Boudreau finessed the manuscript over the next year but felt it wasn’t ready to publish as a book. Instead, she chose to attend another workshop with James Kimbrell, professor of creative writing, poetry and translation at FSU, hoping he would provide additional insight.
Both Kimbrell and Boudreau’s classmates provided valuable insights in the early stages of “Earnest, Earnest?” and Boudreau emerged from Kimbrell’s class with a cohesive book, along with gratitude for the feedback she had received.
“The book follows the speaker, Eleanor, as she writes postcards to her on-again-off-again lover, Earnest,” Boudreau said. “The fact that her lover’s name is Earnest and that their relationship is fraught raises questions of sincerity and irony, and whether both can be present at the same time. While Earnest can be read literally as Eleanor’s lover, he is best understood as another side of the poet’s self.”

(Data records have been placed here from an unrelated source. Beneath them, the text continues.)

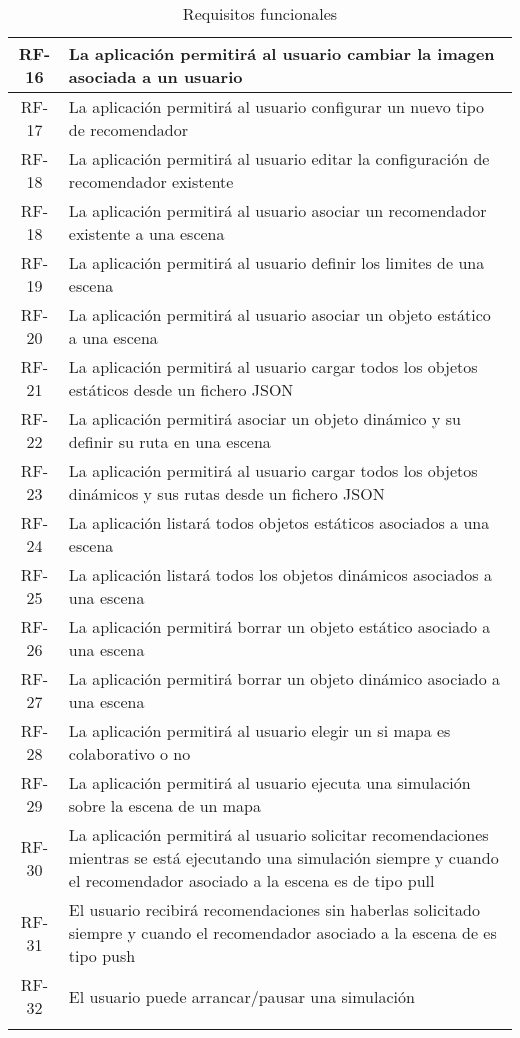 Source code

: \begin{longtable}[H]{|c|p{10cm}|}
	RF-16 & La aplicación permitirá al usuario cambiar la imagen asociada a un usuario\\ \hline
	RF-17 & La aplicación permitirá al usuario configurar un nuevo tipo de recomendador\\ \hline
	RF-18 & La aplicación permitirá al usuario editar la configuración de recomendador existente\\ \hline
	RF-18 & La aplicación permitirá al usuario asociar un recomendador existente a una escena\\ \hline
	RF-19 & La aplicación permitirá al usuario definir los limites de una escena\\ \hline
	RF-20 & La aplicación permitirá al usuario asociar un objeto estático a una escena\\ \hline
	RF-21 & La aplicación permitirá al usuario cargar todos los objetos estáticos desde un fichero JSON\\ \hline
	RF-22 & La aplicación permitirá asociar un objeto dinámico y su definir su ruta en una escena\\ \hline
	RF-23 & La aplicación permitirá al usuario cargar todos los objetos dinámicos y sus rutas desde un fichero JSON\\ \hline
	RF-24 & La aplicación listará todos objetos estáticos asociados a una escena \\ \hline
	RF-25 & La aplicación listará todos los objetos dinámicos asociados a una escena \\ \hline
	RF-26 & La aplicación permitirá borrar un objeto estático asociado a una escena\\ \hline
	RF-27 & La aplicación permitirá borrar un objeto dinámico asociado a una escena\\ \hline
	RF-28 & La aplicación permitirá al usuario elegir un si mapa es colaborativo o no\\ \hline
	RF-29 & La aplicación permitirá al usuario ejecuta una simulación sobre la escena de un mapa\\ \hline
	RF-30 & La aplicación permitirá al usuario solicitar recomendaciones mientras se está ejecutando una simulación siempre y cuando el recomendador asociado a la escena es de tipo pull\\ \hline
	RF-31 & El usuario recibirá recomendaciones sin haberlas solicitado siempre y cuando el recomendador asociado a la escena de es tipo push\\ \hline
	RF-32 & El usuario puede arrancar/pausar una simulación\\ \hline
	\caption{Requisitos funcionales}
	\label{tabla:requisitosFuncionales2}
\end{longtable}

The ambiguity at play in “Earnest, Earnest?” is embodied in the text/image form of the ‘Earnest Postcards’ that structure the book — these poems are experimental in their use of images and formal in their dialogue with the sonnet.
“Thus, ‘Earnest, Earnest?’ is a question of tone, address and form,” she said.

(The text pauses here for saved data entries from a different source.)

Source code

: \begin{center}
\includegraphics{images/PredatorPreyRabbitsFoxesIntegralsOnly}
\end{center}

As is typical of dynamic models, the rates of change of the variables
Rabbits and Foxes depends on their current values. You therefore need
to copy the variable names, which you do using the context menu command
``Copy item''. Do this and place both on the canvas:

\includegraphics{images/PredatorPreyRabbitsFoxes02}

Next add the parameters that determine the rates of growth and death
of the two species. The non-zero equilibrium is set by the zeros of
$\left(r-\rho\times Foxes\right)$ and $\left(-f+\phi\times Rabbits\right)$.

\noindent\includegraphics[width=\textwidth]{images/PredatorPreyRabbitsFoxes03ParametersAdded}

“Earnest, Earnest?” was selected from a pool of 639 manuscripts as the winner of the 2019 Agnes Lynch Starrett Poetry Prize and published by the University of Pittsburgh Press on Sept. 8, 2020.
While at FSU, Boudreau has also done a significant amount of scholarly research on the role of consolation in modern elegy. She has focused on two camps of poets working at opposite ends of the 20th century, World War I soldier-poets and the AIDS elegists. Boudreau presented her papers on this topic at the University of Oxford and the University of California, Berkeley.
Boudreau has also designed and taught poetry writing and literature courses at FSU. In 2018, she served as co-course designer and pilot instructor for Introduction to English Studies, FSU’s newest required course for English majors. She also has tested new course designs for the department and served as a pilot instructor for Freshman Composition and Rhetoric.
Boudreau has received numerous awards while at FSU, including winning one of FSU’s Graduate Research and Creativity Awards and being nominated for the Outstanding Teaching Assistant Award.
As to the question of why she is a poet, Boudreau said, “I don’t think I ever had a choice. Poetry, for me, is a compulsion.”
After completing her doctoral degree, Boudreau plans to write another book and teach poetry and writing to students next generation.